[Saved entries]
==================================================

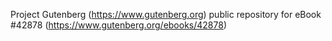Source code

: Project Gutenberg (https://www.gutenberg.org) public repository for eBook #42878 (https://www.gutenberg.org/ebooks/42878)
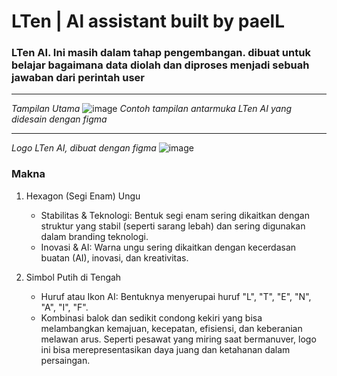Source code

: # LTen | Al assistant built by paelL
### LTen AI. Ini masih dalam tahap pengembangan. dibuat untuk belajar bagaimana data diolah dan diproses menjadi sebuah jawaban dari perintah user

---

*Tampilan Utama*
![image](https://github.com/user-attachments/assets/c0a96363-87fd-4890-a2b0-66d12f930b3b)
*Contoh tampilan antarmuka LTen AI yang didesain dengan figma*

---

*Logo LTen AI, dibuat dengan figma*
![image](https://github.com/user-attachments/assets/5cf3d8a4-d59c-43c4-865c-17f9f620e4e6)

### Makna
1. Hexagon (Segi Enam) Ungu
   - Stabilitas & Teknologi: Bentuk segi enam sering dikaitkan dengan struktur yang stabil (seperti sarang lebah) dan sering digunakan dalam branding teknologi.
   - Inovasi & AI: Warna ungu sering dikaitkan dengan kecerdasan buatan (AI), inovasi, dan kreativitas.

3. Simbol Putih di Tengah
   - Huruf atau Ikon AI: Bentuknya menyerupai huruf "L", "T", "E", "N", "A", "I", "F". 
   - Kombinasi balok dan sedikit condong kekiri yang bisa melambangkan kemajuan, kecepatan, efisiensi, dan keberanian melawan arus. Seperti pesawat yang miring saat bermanuver, logo ini bisa merepresentasikan daya juang dan ketahanan dalam persaingan.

==================================================

REQUIRED ACTION. The records need to be restated word for word, minus any images.

YOUR RESPONSE.
Source code

: Project Gutenberg (https://www.gutenberg.org) public repository for eBook #42878 (https://www.gutenberg.org/ebooks/42878)
Source code

: # LTen | Al assistant built by paelL
### LTen AI. Ini masih dalam tahap pengembangan. dibuat untuk belajar bagaimana data diolah dan diproses menjadi sebuah jawaban dari perintah user

---

*Tampilan Utama*
![image](https://github.com/user-attachments/assets/c0a96363-87fd-4890-a2b0-66d12f930b3b)
*Contoh tampilan antarmuka LTen AI yang didesain dengan figma*

---

*Logo LTen AI, dibuat dengan figma*
![image](https://github.com/user-attachments/assets/5cf3d8a4-d59c-43c4-865c-17f9f620e4e6)

### Makna
1. Hexagon (Segi Enam) Ungu
   - Stabilitas & Teknologi: Bentuk segi enam sering dikaitkan dengan struktur yang stabil (seperti sarang lebah) dan sering digunakan dalam branding teknologi.
   - Inovasi & AI: Warna ungu sering dikaitkan dengan kecerdasan buatan (AI), inovasi, dan kreativitas.

3. Simbol Putih di Tengah
   - Huruf atau Ikon AI: Bentuknya menyerupai huruf "L", "T", "E", "N", "A", "I", "F". 
   - Kombinasi balok dan sedikit condong kekiri yang bisa melambangkan kemajuan, kecepatan, efisiensi, dan keberanian melawan arus. Seperti pesawat yang miring saat bermanuver, logo ini bisa merepresentasikan daya juang dan ketahanan dalam persaingan.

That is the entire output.